03 listopada 2014, 09:00 | Autor: Małgorzata Bugaj-Martynowska
Niewzruszony spokój szachisty

Z Mirosławem Jeckiem, szachistą, organizatorem turnieju szachowego w Laxton Hall, uczestnikiem zawodów London Chess Classic 6th oraz nauczycielem gry w szachy w Polskiej Szkole Przedmiotów Ojczystych im. Heleny Modrzejewskiej na Hanwell, rozmawia Małgorzata Bugaj-Martynowska.

Mirosław Jecek (P) oraz John Fowley
Mirosław Jecek (P) oraz John Fowley

 

Szachy to Pana pasja, jakie były jej początki…?

– Wszystko zaczęło się w 1979 roku. W moim bloku na osiedlu była świetlica osiedlowa i jako maluch zawsze tam bywałem. Schodziłem w kapciach i czułem się jak w domu. Różne gry i zajęcia tam prowadzono. Pojawiły się też szachy. Okazało się, że zajęcia z nauki gry w szachy prowadził mój późniejszy nauczyciel historii Wiesław Pietrzyk. Na początku się przyglądałem jak grają inni, zawsze mnie „kręciły” różnego rodzaju rywalizacje. Szczególnie gra z zegarem szachowym wzbudzała emocje. I tak się potoczyło…

 

Szybko pojawiły się pierwsze sukcesy?

– W tym czasie zdobyłem dwa razy Mistrzostwo Szkoły Podstawowej i raz byłem trzeci. Oczywiście był to czas mojego rozwoju więc przewinąłem się przez kilka sekcji i klubów, grałem m.in. w piłkę nożną, siatkówkę, było też karate (styl Kyokushinkai). To ciekawe, ale zaniechałem chodzenia na karate, chociaż je uwielbiałem i byłem fanem Bruce Lee, na rzecz szachów. Śmiałem się ,że wybrałem sport bardziej kontaktowy. W szkole średniej oczywiście kontynuowałem grę w szachy. Byłem cały czas aktywny. Teraz już wiem ,że to zasługa gry w szachy. Mój pierwszy prawdziwy klub szachowy „STAL” Jasień, miał 2 oddziały: jeden w Lubsku a drugi w Jasieniu. W związku z tym, że lubski oddział stawał się coraz silniejszy, zapadła decyzja o odłączeniu i tak powstał w Lubsku klub szachowy CAISSA Lubsko. Siedzibą naszą niezmiennie był Lubski Dom Kultury z dyr. Lechem Krychowskim na czele. Klub istnieje do tej pory i  nadal przynależę do niego. Wielu zawodników wyemigrowało do różnych Państw i miast. Śmiejemy się że jesteśmy „eksportowymi” zawodnikami klubu. Oczywiście jak tylko jest okazja i jestem w okolicy Lubska, to zawsze odwiedzam mój klub i kolegów.

 

Szachy to gra elitarna, królewska…, niekoniecznie dobrze adoptuje się na gruncie polskiej emigracji…

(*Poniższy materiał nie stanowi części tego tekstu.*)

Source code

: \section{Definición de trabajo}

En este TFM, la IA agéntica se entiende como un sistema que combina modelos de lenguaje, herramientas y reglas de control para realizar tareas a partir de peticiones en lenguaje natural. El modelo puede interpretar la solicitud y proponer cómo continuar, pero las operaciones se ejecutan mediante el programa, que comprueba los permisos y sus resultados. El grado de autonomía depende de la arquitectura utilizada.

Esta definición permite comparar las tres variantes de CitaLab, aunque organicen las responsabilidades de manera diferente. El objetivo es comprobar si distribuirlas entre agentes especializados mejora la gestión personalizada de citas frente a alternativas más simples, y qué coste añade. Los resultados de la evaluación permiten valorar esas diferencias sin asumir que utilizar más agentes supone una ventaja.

– Dużo napisano nt. szachów, więc dodam, że szachy wyszły już dawno z salonów i komnat królewskich. Teraz grać można wszędzie i z każdym. W wojsku szachy cieszą się wielką estymą. Pamiętam, że jak poszedłem do Dęblina do wojska w styczniu 1990 r. (był to czwartek), a w niedzielę wzięłam udział w mistrzostwach jednostki w szachach w Demblinie, które wygrałem. Dowódca mojego plutonu był tak zachwycony i dowódca Kompani, że jako jedyny elew miałem prawo opuszczania jednostki przed przysięgą i chodziłem na treningi do klubu Czarni Dęblin. Miałem się tam przygotowywać do MP Wojska. Oczywiście grało mi się wyśmienicie i dodatkowo wygrałem Mistrzostwo m. Dęblin na rok 1990. Był to sukces wszystkich… Zaproponowano mi od razu podpisanie kontraktu na żołnierza zawodowego.

 

Czyli szachy okazały się w Pana przypadku rodzajem karty przetargowej. W jakim wieku dziecko może już rozpocząć naukę?

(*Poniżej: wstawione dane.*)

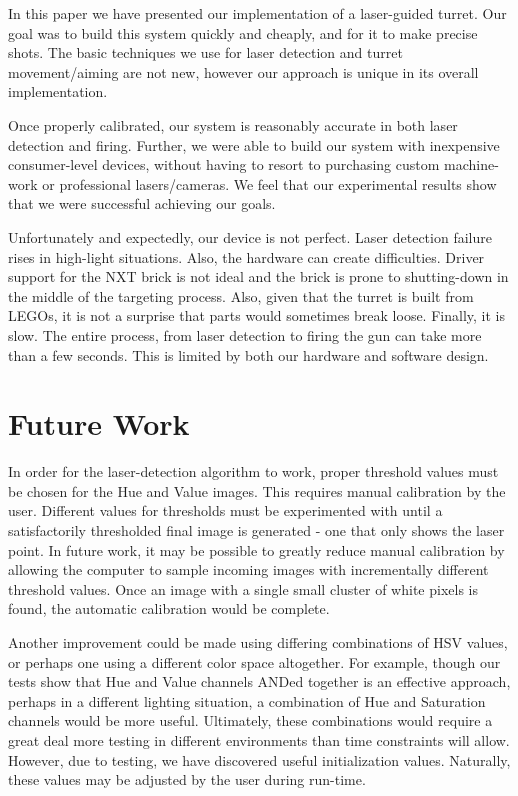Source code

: \documentclass[10pt,twocolumn,letterpaper]{article}
\begin{document}
In this paper we have presented our implementation of a laser-guided turret.  Our goal was to build this system quickly and cheaply, and for it to make precise shots.  The basic techniques we use for laser detection and turret movement/aiming are not new, however our approach is unique in its overall implementation.

Once properly calibrated, our system is reasonably accurate in both laser detection and firing.  Further, we were able to build our system with inexpensive consumer-level devices, without having to resort to purchasing custom machine-work or professional lasers/cameras.  We feel that our experimental results show that we were successful achieving our goals.

Unfortunately and expectedly, our device is not perfect.  Laser detection failure rises in high-light situations.  Also, the hardware can create difficulties.  Driver support for the NXT brick is not ideal and the brick is prone to shutting-down in the middle of the targeting process.  Also, given that the turret is built from LEGOs, it is not a surprise that parts would sometimes break loose.  Finally, it is slow.  The entire process, from laser detection to firing the gun can take more than a few seconds.  This is limited by both our hardware and software design.  

\section{Future Work}

In order for the laser-detection algorithm to work, proper threshold values must be chosen for the Hue and Value images.  This requires manual calibration by the user.  Different values for thresholds must be experimented with until a satisfactorily thresholded final image is generated - one that only shows the laser point.  In future work, it may be possible to greatly reduce manual calibration by allowing the computer to sample incoming images with incrementally different threshold values.  Once an image with a single small cluster of white pixels is found, the automatic calibration would be complete.

Another improvement could be made using differing combinations of HSV values, or perhaps one using a different color space altogether.  For example, though our tests show that Hue and Value channels ANDed together is an effective approach, perhaps in a different lighting situation, a combination of Hue and Saturation channels would be more useful.  Ultimately, these combinations would require a great deal more testing in different environments than time constraints will allow.  However, due to testing, we have discovered useful initialization values.  Naturally, these values may be adjusted by the user during run-time.
\end{document}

– Z dziećmi zabawę z szachami można wprowadzać już od 3-4 lat. Najpierw pierwsze zabawy figurami, kolorowanki, wierszyki. Ale największa przyswajalność wiedzy przypada na to w wiek 6, 7, 8 lat, kiedy już dzieci potrafią czytać. To jest ważne, bo korzystamy wtedy już z materiałów drukowanych i dobrze jak dziecko odczytuje diagramy szachowe i umie określić położenie figur.

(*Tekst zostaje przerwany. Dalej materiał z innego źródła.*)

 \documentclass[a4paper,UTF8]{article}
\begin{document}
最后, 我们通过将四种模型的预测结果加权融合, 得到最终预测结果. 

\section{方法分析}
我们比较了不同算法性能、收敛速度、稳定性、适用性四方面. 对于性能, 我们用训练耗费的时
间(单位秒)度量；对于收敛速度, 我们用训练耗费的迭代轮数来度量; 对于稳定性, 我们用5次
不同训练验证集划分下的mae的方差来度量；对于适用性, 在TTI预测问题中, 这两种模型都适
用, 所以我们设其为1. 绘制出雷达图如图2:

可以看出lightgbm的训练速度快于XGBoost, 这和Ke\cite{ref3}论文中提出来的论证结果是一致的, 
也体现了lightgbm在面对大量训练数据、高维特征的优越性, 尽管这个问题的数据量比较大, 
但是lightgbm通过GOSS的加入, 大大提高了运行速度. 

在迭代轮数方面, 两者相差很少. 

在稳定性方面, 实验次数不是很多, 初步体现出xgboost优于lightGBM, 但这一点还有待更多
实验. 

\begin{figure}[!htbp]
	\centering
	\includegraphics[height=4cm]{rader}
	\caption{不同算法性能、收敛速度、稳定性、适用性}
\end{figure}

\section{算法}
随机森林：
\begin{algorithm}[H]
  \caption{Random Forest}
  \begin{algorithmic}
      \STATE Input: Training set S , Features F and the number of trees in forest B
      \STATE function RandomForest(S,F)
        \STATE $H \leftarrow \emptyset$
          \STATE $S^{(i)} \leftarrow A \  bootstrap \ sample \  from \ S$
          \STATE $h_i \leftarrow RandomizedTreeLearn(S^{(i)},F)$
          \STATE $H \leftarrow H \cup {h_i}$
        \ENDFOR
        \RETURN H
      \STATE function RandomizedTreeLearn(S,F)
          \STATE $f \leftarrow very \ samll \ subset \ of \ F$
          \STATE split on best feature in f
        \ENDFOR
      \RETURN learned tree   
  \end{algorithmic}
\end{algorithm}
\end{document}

Oczywiście zaczynamy naukę, kiedy mamy ochotę, nie ma barier wiekowych i mylne jest twierdzenie, że jest za późno, jak się często z tym spotykam. Szachy to gra, która daje radość, dlaczego mamy się nie dzielić tą radością z innymi, tylko zamykać w barierach wiekowych. Można zacząć się uczyć w wieku 40 lat i mieć przyjemność z wygrywania z innymi, lub z rozwiązywania zadań szachowych. To ciekawe, ale Międzynarodowa Federacja Szachowa (FIDE) wprowadziła osobna konkurencję – rozwiązywanie zadań szachowych. I nie trzeba być wielkim szachistą i mistrzem ,żeby się w to bawić.

 

Istnieje opinia, że opanowanie gry w szachy może pomóc dziecku w jego edukacji również w innych dziedzinach…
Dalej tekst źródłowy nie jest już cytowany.